December 15th, 2006

Here are the lecture notes from the last class!

December 13th, 2006

About the Final

The final will be entirely multiple choice, although some of the problems will really be written problems "in disguise" as discussed in today's lecture. Somewhere between 33% and 50% of the exam will cover the recent material, post in-term exam 3. The remainder will cover the entire semester's earlier material. The "new" material startes with chapter 13, section 6, and ends at the end of Chapter 17 but skipping chapter 15. Chapter 18 in particular will not be included, since I did not cover it at all in lecture.

Thermodynamics

Much of chapter 16 involves definitions and conversion among units, such as between units of moles and mass. While I expect you to know some of the definitions (such as that for a mole) I do not expect you to remember all of the various conversion factors --they will be provided on the exam. Given the conversion constants you should know when and how to convert from one unumbernit to another, for example psi to pascal for pressure. Particularly important among units and quantities is aboslute temperature, and the Kelvin scale of temperature. The other thing you should be able to do is to convert between of atoms and mass of atoms. There are three concepts/topics you should know well from chapter 16. You should know the ideal gas law backwards and forwards. You need to be able to appreciate the meaning and use of the ideal gas constant R and the other quantities of the system. You should also be familiar, be able to create and use, a P-V diagram. Finally, you should know and understand the constant state-variable processes such as constant pressure, constant volume, and constant temperature, for an ideal gas (and adiabatic, but that is introduced in chapter 17).

 

Rolling down an incline.

Several students asked me about the inclined plane problem involving a sphere, hoop, and cylinder. Here you will find a complete treatment of the problem.

November 16th, 2006

What will be covered on the third in-term exam?

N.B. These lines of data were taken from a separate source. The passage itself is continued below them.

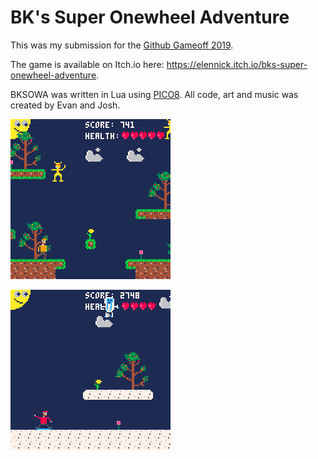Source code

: # BK's Super Onewheel Adventure

This was my submission for the [Github Gameoff 2019](https://itch.io/jam/game-off-2019/rate/525233).

The game is available on Itch.io here: https://elennick.itch.io/bks-super-onewheel-adventure.

BKSOWA was written in Lua using [PICO8](https://www.lexaloffle.com/pico-8.php). All code, art and music was created by Evan and Josh.

![Screenshot 1](https://github.com/elennick/bksowa/blob/master/bksowa_1.gif)

![Screenshot 2](https://github.com/elennick/bksowa/blob/master/bksowa_2.gif)
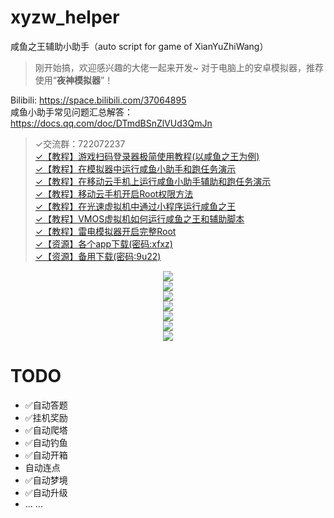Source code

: # xyzw_helper
咸鱼之王辅助小助手（auto script for game of XianYuZhiWang）    
> 刚开始搞，欢迎感兴趣的大佬一起来开发~
> 对于电脑上的安卓模拟器，推荐使用“**夜神模拟器**”！

Bilibili: https://space.bilibili.com/37064895  
咸鱼小助手常见问题汇总解答：https://docs.qq.com/doc/DTmdBSnZlVUd3QmJn
> ✓交流群：722072237    
> [✓【教程】游戏扫码登录器极简使用教程(以咸鱼之王为例)](https://b23.tv/ewcl7h9)     
> [✓【教程】在模拟器中运行咸鱼小助手和跑任务演示](https://b23.tv/126lm1m)     
> [✓【教程】在移动云手机上运行咸鱼小助手辅助和跑任务演示](https://b23.tv/QTR3hQB)    
> [✓【教程】移动云手机开启Root权限方法](https://www.bilibili.com/video/BV1Ci4y167hj/)    
> [✓【教程】在光速虚拟机中通过小程序运行咸鱼之王](https://b23.tv/AyMglhm)     
> [✓【教程】VMOS虚拟机如何运行咸鱼之王和辅助脚本](https://b23.tv/nOIeW7V)     
> [✓【教程】雷电模拟器开启完整Root](https://www.bilibili.com/video/BV17K411x7Tk/)     
> [✓【资源】各个app下载(密码:xfxz)](https://www.123pan.com/s/JM9djv-9ixa3.html)     
> [✓【资源】备用下载(密码:9u22)](https://xfxuezhang.lanzouy.com/b09v59yji)    


<p align="center">
  <img src="https://github.com/1061700625/xyzw_helper/assets/31002981/9e8064ef-ffe6-4960-903d-0e786715cf86" hspace="20"/><br />
  <img src="https://github.com/1061700625/xyzw_helper/assets/31002981/da69dad4-eddb-4349-b902-0edf728e11e4" hspace="20"/><br />
  <img src="https://github.com/1061700625/xyzw_helper/assets/31002981/67da275d-2d9d-42cc-b7a6-d2536ae95959" hspace="20"/><br />
  <img src="https://github.com/1061700625/xyzw_helper/assets/31002981/cf7b5f44-6529-49ee-8709-03054437da66" hspace="20"/><br />
  <img src="https://github.com/1061700625/xyzw_helper/assets/31002981/81b0a1f5-b17a-4a9d-a1fc-2180a26977fd" hspace="20"/><br />
  <img src="https://github.com/1061700625/xyzw_helper/assets/31002981/744633d4-00d4-45e8-b044-295d7a2dd93d" hspace="20"/><br />
  <img src="https://github.com/1061700625/xyzw_helper/assets/31002981/9d1a2158-2cce-4905-93f3-49973fae187c" hspace="20"/><br />
</p>


# TODO
- ✅自动答题
- ✅挂机奖励
- ✅自动爬塔
- ✅自动钓鱼
- ✅自动开箱
- 自动连点
- ✅自动梦境
- ✅自动升级
- ... ...

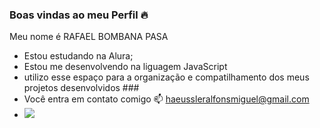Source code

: ### Boas vindas ao meu Perfil 🔥 
Meu nome é RAFAEL BOMBANA PASA 
- Estou estudando na Alura;
- Estou me desenvolvendo na liguagem JavaScript
- utilizo esse espaço para a organização e compatilhamento dos meus projetos desenvolvidos ###
- Você entra em contato comigo 📫 haeussleralfonsmiguel@gmail.com
- ![]( [https://media1.tenor.com/m/LO5LF4ge6jgAAAAC/teq-ultimate-gohan-teen-gohan.gif](https://tenor.com/pt-BR/view/good-morning-gif-23641949))
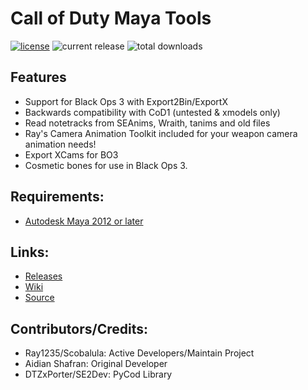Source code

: # Call of Duty Maya Tools
[![license](https://img.shields.io/github/license/Ray1235/CoDMayaTools.svg)]() ![current release](https://img.shields.io/github/release/Ray1235/CoDMayaTools.svg) ![total downloads](https://img.shields.io/github/downloads/Ray1235/CoDMayaTools/total.svg)
## Features
* Support for Black Ops 3 with Export2Bin/ExportX
* Backwards compatibility with CoD1 (untested & xmodels only)
* Read notetracks from SEAnims, Wraith, tanims and old files
* Ray's Camera Animation Toolkit included for your weapon camera animation needs!
* Export XCams for BO3
* Cosmetic bones for use in Black Ops 3.

## Requirements:

* [Autodesk Maya 2012 or later](http://autodesk.com/maya)

## Links:
* [Releases](https://github.com/Ray1235/CoDMayaTools/releases)
* [Wiki](https://github.com/Ray1235/CoDMayaTools/wiki)
* [Source](https://github.com/Ray1235/CoDMayaTools/archive/master.zip)

## Contributors/Credits:
* Ray1235/Scobalula: Active Developers/Maintain Project
* Aidian Shafran: Original Developer 
* DTZxPorter/SE2Dev: PyCod Library

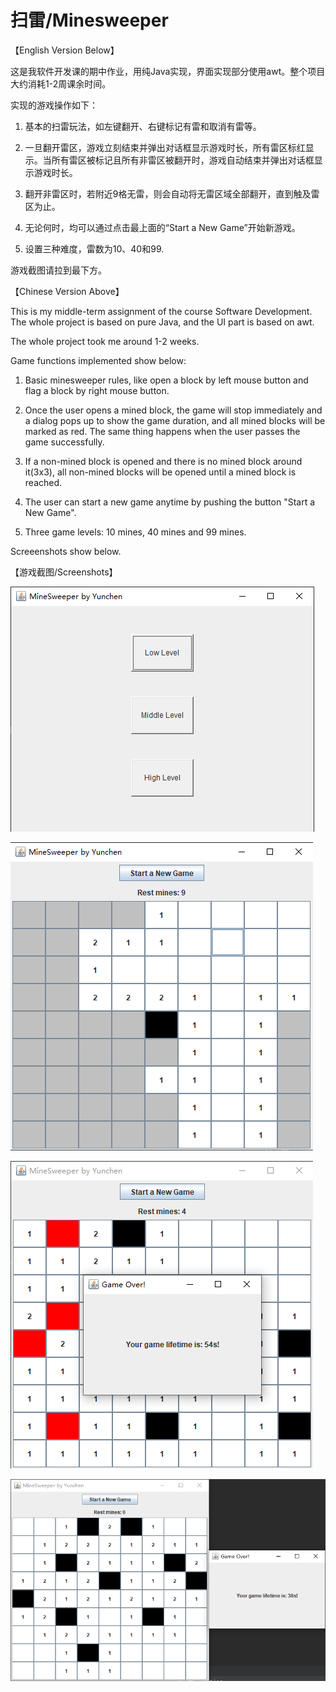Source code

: # 扫雷/Minesweeper
【English Version Below】

这是我软件开发课的期中作业，用纯Java实现，界面实现部分使用awt。整个项目大约消耗1-2周课余时间。

实现的游戏操作如下：

1. 基本的扫雷玩法，如左键翻开、右键标记有雷和取消有雷等。

2. 一旦翻开雷区，游戏立刻结束并弹出对话框显示游戏时长，所有雷区标红显示。当所有雷区被标记且所有非雷区被翻开时，游戏自动结束并弹出对话框显示游戏时长。

3. 翻开非雷区时，若附近9格无雷，则会自动将无雷区域全部翻开，直到触及雷区为止。

4. 无论何时，均可以通过点击最上面的“Start a New Game”开始新游戏。

5. 设置三种难度，雷数为10、40和99.

游戏截图请拉到最下方。




【Chinese Version Above】

This is my middle-term assignment of the course Software Development. The whole project is based on pure Java, and the UI part is based on awt. 

The whole project took me around 1-2 weeks.

Game functions implemented show below:

1. Basic minesweeper rules, like open a block by left mouse button and flag a block by right mouse button. 

2. Once the user opens a mined block, the game will stop immediately and a dialog pops up to show the game duration, and all mined blocks will be marked as red. The same thing happens when the user passes the game successfully.

3. If a non-mined block is opened and there is no mined block around it(3x3), all non-mined blocks will be opened until a mined block is reached.

4. The user can start a new game anytime by pushing the button "Start a New Game".

5. Three game levels: 10 mines, 40 mines and 99 mines.

Screeenshots show below. 




【游戏截图/Screenshots】

![image](https://github.com/causeday/minesweeper/blob/main/screenshots/main.png)

![image](https://github.com/causeday/minesweeper/blob/main/screenshots/low-level.png)

![image](https://github.com/causeday/minesweeper/blob/main/screenshots/game-fail.png)

![image](https://github.com/causeday/minesweeper/blob/main/screenshots/game-success.png)

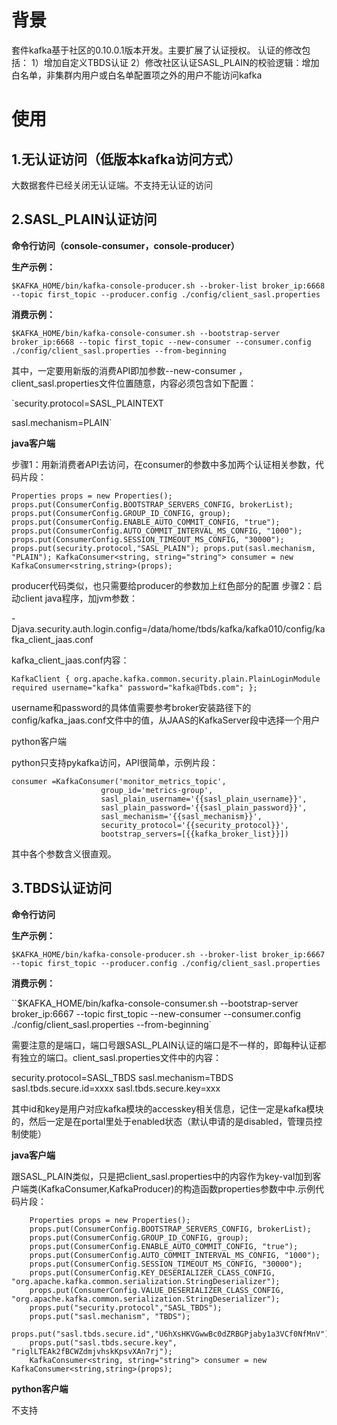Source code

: # 背景

套件kafka基于社区的0.10.0.1版本开发。主要扩展了认证授权。
认证的修改包括：
1）增加自定义TBDS认证
2）修改社区认证SASL_PLAIN的校验逻辑：增加白名单，非集群内用户或白名单配置项之外的用户不能访问kafka


# 使用

## 1.无认证访问（低版本kafka访问方式）

大数据套件已经关闭无认证端。不支持无认证的访问



## 2.SASL_PLAIN认证访问

**命令行访问（console-consumer，console-producer）**

**生产示例：**

`$KAFKA_HOME/bin/kafka-console-producer.sh --broker-list broker_ip:6668 --topic first_topic --producer.config ./config/client_sasl.properties`

**消费示例：**

`$KAFKA_HOME/bin/kafka-console-consumer.sh --bootstrap-server broker_ip:6668 --topic first_topic --new-consumer --consumer.config ./config/client_sasl.properties --from-beginning`

其中，一定要用新版的消费API即加参数--new-consumer ，client_sasl.properties文件位置随意，内容必须包含如下配置：

`security.protocol=SASL_PLAINTEXT

sasl.mechanism=PLAIN`

**java客户端**

步骤1：用新消费者API去访问，在consumer的参数中多加两个认证相关参数，代码片段：

`Properties props = new Properties();
props.put(ConsumerConfig.BOOTSTRAP_SERVERS_CONFIG, brokerList);
props.put(ConsumerConfig.GROUP_ID_CONFIG, group);
props.put(ConsumerConfig.ENABLE_AUTO_COMMIT_CONFIG, "true");
props.put(ConsumerConfig.AUTO_COMMIT_INTERVAL_MS_CONFIG, "1000");
props.put(ConsumerConfig.SESSION_TIMEOUT_MS_CONFIG, "30000");
props.put(security.protocol,"SASL_PLAIN");
props.put(sasl.mechanism, "PLAIN");
KafkaConsumer<string, string="string"> consumer = new KafkaConsumer<string,string>(props);`

producer代码类似，也只需要给producer的参数加上红色部分的配置
步骤2：启动client java程序，加jvm参数：

-Djava.security.auth.login.config=/data/home/tbds/kafka/kafka010/config/kafka_client_jaas.conf

kafka_client_jaas.conf内容：

`KafkaClient {
    org.apache.kafka.common.security.plain.PlainLoginModule required
                username="kafka"
                password="kafka@Tbds.com";
            };`


username和password的具体值需要参考broker安装路径下的config/kafka_jaas.conf文件中的值，从JAAS的KafkaServer段中选择一个用户

python客户端

python只支持pykafka访问，API很简单，示例片段：

    consumer =KafkaConsumer('monitor_metrics_topic',
                        group_id='metrics-group',
                        sasl_plain_username='{{sasl_plain_username}}',
                        sasl_plain_password='{{sasl_plain_password}}',
                        sasl_mechanism='{{sasl_mechanism}}',
                        security_protocol='{{security_protocol}}',
                        bootstrap_servers=[{{kafka_broker_list}}])

其中各个参数含义很直观。



## 3.TBDS认证访问

**命令行访问**

**生产示例：**

``$KAFKA_HOME/bin/kafka-console-producer.sh --broker-list broker_ip:6667 --topic first_topic --producer.config ./config/client_sasl.properties``

**消费示例：**

``$KAFKA_HOME/bin/kafka-console-consumer.sh --bootstrap-server broker_ip:6667 --topic first_topic --new-consumer --consumer.config ./config/client_sasl.properties --from-beginning`

需要注意的是端口，端口号跟SASL_PLAIN认证的端口是不一样的，即每种认证都有独立的端口。client_sasl.properties文件中的内容：

security.protocol=SASL_TBDS
sasl.mechanism=TBDS
sasl.tbds.secure.id=xxxx
sasl.tbds.secure.key=xxx

其中id和key是用户对应kafka模块的accesskey相关信息，记住一定是kafka模块的，然后一定是在portal里处于enabled状态（默认申请的是disabled，管理员控制使能）

**java客户端**

跟SASL_PLAIN类似，只是把client_sasl.properties中的内容作为key-val加到客户端类(KafkaConsumer,KafkaProducer)的构造函数properties参数中中.示例代码片段：

        Properties props = new Properties();
        props.put(ConsumerConfig.BOOTSTRAP_SERVERS_CONFIG, brokerList);
        props.put(ConsumerConfig.GROUP_ID_CONFIG, group);
        props.put(ConsumerConfig.ENABLE_AUTO_COMMIT_CONFIG, "true");
        props.put(ConsumerConfig.AUTO_COMMIT_INTERVAL_MS_CONFIG, "1000");
        props.put(ConsumerConfig.SESSION_TIMEOUT_MS_CONFIG, "30000");
        props.put(ConsumerConfig.KEY_DESERIALIZER_CLASS_CONFIG, "org.apache.kafka.common.serialization.StringDeserializer");
        props.put(ConsumerConfig.VALUE_DESERIALIZER_CLASS_CONFIG, "org.apache.kafka.common.serialization.StringDeserializer");
        props.put("security.protocol","SASL_TBDS");
        props.put("sasl.mechanism", "TBDS");
        props.put("sasl.tbds.secure.id","U6hXsHKVGwwBc0dZRBGPjaby1a3VCf0NfMnV");
        props.put("sasl.tbds.secure.key", "riglLTEAk2fBCWZdmjvhskKpsvXAn7rj");
        KafkaConsumer<string, string="string"> consumer = new KafkaConsumer<string,string>(props);
**python客户端**

不支持
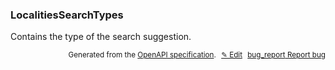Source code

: <!--- This is a generated file, do not edit! -->
<!--- [START woosmap_http_schema_localitiessearchtypes] -->
<h3 class="schema-object" id="LocalitiesSearchTypes">LocalitiesSearchTypes</h3>

Contains the type of the search suggestion.

<p style="text-align: right; font-size: smaller;">Generated from the <a data-label="openapi-github" href="https://github.com/woosmap/openapi-specification" title="Woosmap OpenAPI Specification" class="external">OpenAPI specification</a>.
<a data-label="openapi-github-woosmap-http-schema-localitiessearchtypes" data-action="edit" style="margin-left: 5px;" href="https://github.com/woosmap/openapi-specification/blob/main/specification/schemas/LocalitiesSearchTypes.yml" title="Edit on GitHub">✎ Edit</a>
<a data-label="openapi-github-woosmap-http-schema-localitiessearchtypes" data-action="bug" style="margin-left: 5px;" href="https://github.com/woosmap/openapi-specification/issues/new?assignees=&labels=type%3A+bug%2C+triage+me&template=bug_report.md&title=[schemas] Bug - LocalitiesSearchTypes" title="File bug for schemas on GitHub"><span class="material-icons">bug_report</span> Report bug</a>
</p>

<!--- [END woosmap_http_schema_localitiessearchtypes] -->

The exam will cover the material in Chapter 9 through the Chapter 13, section 13.5 end.

For chapter 13, be sure to know how to solve the problems of a) similar to example 13.13 of a mass and pulley with a non-slipping string causing the pulley to turn as the mass falls and b) an object rolling down an inclined plane without slipping. The exam will include at least one problem like these. (Note, the second problem can be treated using conservation of energy, but rotational energy conservation is not covered by the exam and therefore is not needed to address any exam problem). Also be able to calculate the moment of inertia of a simple object, and know how to use the parallel axis theorem.

For chapter 9 and 10, you will need to know how to treat collisions and be able to recognize whether a given collision is elastic or inelastic. Inelastic collisions must be solved with conservation of momentum alone, while elastic collisions are solved using both energy and momentum conservation. The prototypical problem involves two colliding objects having different masses moving in two dimensions. However, this prototypical problem does not address impluses. Hooke's law is introduced in Chapter 10 as well, together with spring (eleastic) potential energy.

Notice that several types of problems that were solved by Newton's laws were solved again and often more simply using energy conservation. To this end I noticed several problems had trouble with problems involving ramps (meaning gravitational potential energy) together with springs. Also in the context of Chapter 11 you will want to understand work and power. Of the exam topics, I think it is easiest to go down the wrong road with power especially when friction is involved. Identifying *which* force is doing the work will often seem tricky. I recommend problem 11.66, 11.67 and similar problems for practice.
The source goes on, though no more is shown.